*Items listed in a dataset*:
........

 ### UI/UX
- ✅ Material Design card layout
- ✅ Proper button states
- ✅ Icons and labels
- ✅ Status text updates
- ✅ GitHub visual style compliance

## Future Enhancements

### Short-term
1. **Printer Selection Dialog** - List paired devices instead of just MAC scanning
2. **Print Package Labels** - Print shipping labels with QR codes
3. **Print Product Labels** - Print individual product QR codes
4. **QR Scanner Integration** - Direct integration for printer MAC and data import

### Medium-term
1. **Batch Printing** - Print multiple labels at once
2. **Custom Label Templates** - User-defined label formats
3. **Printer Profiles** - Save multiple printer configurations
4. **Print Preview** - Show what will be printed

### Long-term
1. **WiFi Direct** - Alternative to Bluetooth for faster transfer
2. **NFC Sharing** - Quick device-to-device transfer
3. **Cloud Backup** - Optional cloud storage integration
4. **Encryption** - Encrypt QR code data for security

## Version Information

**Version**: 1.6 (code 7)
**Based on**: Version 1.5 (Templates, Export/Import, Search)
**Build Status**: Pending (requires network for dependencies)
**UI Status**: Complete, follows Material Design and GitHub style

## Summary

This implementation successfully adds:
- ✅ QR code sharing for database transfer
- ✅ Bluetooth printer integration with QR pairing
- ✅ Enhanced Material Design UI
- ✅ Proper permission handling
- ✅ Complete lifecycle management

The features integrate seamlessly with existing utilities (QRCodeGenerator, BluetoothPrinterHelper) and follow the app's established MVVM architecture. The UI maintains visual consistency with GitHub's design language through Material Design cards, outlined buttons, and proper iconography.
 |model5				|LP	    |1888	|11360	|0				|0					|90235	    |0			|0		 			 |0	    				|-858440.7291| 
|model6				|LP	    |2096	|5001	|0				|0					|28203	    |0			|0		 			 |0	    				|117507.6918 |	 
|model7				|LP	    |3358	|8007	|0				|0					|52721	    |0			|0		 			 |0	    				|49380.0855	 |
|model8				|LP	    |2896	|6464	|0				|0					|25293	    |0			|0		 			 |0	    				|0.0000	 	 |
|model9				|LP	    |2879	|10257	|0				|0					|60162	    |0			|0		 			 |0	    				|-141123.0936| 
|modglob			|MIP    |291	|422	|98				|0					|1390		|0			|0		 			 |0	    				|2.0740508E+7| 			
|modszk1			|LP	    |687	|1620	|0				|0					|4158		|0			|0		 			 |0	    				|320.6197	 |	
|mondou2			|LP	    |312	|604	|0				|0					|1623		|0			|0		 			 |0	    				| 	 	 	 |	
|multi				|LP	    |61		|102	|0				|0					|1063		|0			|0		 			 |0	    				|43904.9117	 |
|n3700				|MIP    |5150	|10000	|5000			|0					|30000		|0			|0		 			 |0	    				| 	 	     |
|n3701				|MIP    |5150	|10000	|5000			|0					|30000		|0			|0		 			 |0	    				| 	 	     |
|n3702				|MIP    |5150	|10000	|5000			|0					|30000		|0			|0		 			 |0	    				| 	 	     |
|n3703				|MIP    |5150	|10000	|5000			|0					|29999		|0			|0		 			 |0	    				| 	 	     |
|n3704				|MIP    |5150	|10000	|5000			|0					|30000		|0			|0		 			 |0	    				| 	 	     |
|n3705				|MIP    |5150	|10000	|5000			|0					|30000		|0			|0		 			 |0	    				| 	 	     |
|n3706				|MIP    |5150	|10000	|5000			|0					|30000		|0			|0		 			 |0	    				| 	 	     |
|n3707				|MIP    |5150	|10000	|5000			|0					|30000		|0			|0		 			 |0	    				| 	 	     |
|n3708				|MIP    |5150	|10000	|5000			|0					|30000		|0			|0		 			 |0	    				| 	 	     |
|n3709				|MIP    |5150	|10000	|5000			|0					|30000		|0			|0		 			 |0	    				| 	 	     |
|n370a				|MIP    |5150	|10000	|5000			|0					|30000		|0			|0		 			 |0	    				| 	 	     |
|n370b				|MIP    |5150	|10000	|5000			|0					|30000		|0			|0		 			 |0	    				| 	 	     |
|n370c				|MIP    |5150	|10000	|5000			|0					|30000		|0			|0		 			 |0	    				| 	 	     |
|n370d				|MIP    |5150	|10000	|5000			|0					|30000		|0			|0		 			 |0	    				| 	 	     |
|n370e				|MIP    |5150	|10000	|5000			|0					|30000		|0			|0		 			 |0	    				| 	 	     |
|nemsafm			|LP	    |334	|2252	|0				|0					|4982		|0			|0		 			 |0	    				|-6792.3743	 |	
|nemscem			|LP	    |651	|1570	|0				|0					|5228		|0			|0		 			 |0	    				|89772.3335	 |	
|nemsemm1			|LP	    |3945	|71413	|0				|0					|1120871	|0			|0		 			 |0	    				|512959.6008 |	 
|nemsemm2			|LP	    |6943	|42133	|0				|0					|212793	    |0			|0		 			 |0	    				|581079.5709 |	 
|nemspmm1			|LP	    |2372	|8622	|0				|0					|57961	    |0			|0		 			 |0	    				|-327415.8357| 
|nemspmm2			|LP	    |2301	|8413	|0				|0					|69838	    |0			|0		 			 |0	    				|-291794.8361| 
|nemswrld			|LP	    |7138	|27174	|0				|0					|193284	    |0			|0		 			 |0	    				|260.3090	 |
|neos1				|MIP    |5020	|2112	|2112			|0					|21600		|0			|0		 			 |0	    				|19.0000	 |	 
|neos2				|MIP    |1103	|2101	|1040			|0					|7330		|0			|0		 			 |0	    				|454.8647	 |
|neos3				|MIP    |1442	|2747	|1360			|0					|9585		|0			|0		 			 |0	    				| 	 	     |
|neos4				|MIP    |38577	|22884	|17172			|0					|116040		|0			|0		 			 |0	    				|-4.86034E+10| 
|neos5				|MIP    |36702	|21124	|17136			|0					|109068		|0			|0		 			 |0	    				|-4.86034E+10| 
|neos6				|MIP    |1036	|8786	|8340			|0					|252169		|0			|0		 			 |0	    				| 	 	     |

........

*TASK TO CARRY OUT*: Repeat the entries above exactly, from the first line through the line containing "2. **NFC Sharing**".

*ANSWER*:
 ### UI/UX
- ✅ Material Design card layout
- ✅ Proper button states
- ✅ Icons and labels
- ✅ Status text updates
- ✅ GitHub visual style compliance

## Future Enhancements

### Short-term
1. **Printer Selection Dialog** - List paired devices instead of just MAC scanning
2. **Print Package Labels** - Print shipping labels with QR codes
3. **Print Product Labels** - Print individual product QR codes
4. **QR Scanner Integration** - Direct integration for printer MAC and data import

### Medium-term
1. **Batch Printing** - Print multiple labels at once
2. **Custom Label Templates** - User-defined label formats
3. **Printer Profiles** - Save multiple printer configurations
4. **Print Preview** - Show what will be printed

### Long-term
1. **WiFi Direct** - Alternative to Bluetooth for faster transfer
2. **NFC Sharing** - Quick device-to-device transfer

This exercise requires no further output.